Przyszedl czas na posta "chama",czyli o produktach,ktorych nie zakupie ponownie z mniejszych lub wiekszych powodow.
Niektore z nich to typowe buble,a inne sa calkiem OK,ale...
1) Dwufazowy plyn do demakijazu firmy Neutrogena.
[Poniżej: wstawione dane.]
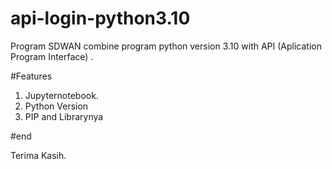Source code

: # api-login-python3.10
Program SDWAN combine program python version 3.10 with API (Aplication Program Interface) . 

#Features
1. Jupyternotebook.
3. Python Version
4. PIP and Librarynya

#end

Terima Kasih.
Po pierwsze-DROGI,kosztuje ok $7-$9 za 112ml
Po drugie- SLABIZNA, o zmyciu eyelinera zapomnijcie, wolno pracuje,wolno rozpuszcza makijaz oka
Po trzecie- po czasie podraznia oczy
Po czwarte- tlusty film pozostaje na powiekach,az po dwukrotnym przemyciu woda
Szkoda pieniedzy.
2) Loreal True Match podklad.
Po pierwsze- podklad wcale nie stapia sie z nasza skora (jak zapewnial producent),wrecz przeciwnie podkresla wszelkie niedoskonalosci
Po drugie- zbiera sie w zmarszczkach,nie kryje w ogole, bardzo tlusty, sciera sie z twarzy
Po trzecie- opakowanie,z ktorego produkt sie doslownie wylewa
Po czwarte i najwazniejsze- wysypalo mnie po nim (biale podskorne krosty)
Nie,dziekuje.
3) Bourjois Healthy Mix podklad
Po pierwsze-to bylo moje mini odkrycie i bardzo sobie cenilam ten podklad,ale kompletnie nie spisuje sie w upalne dni. W 20 stopniowej tem splynal mi z twarzy pozostawiajac "kupe",musialam zmyc caly makijaz.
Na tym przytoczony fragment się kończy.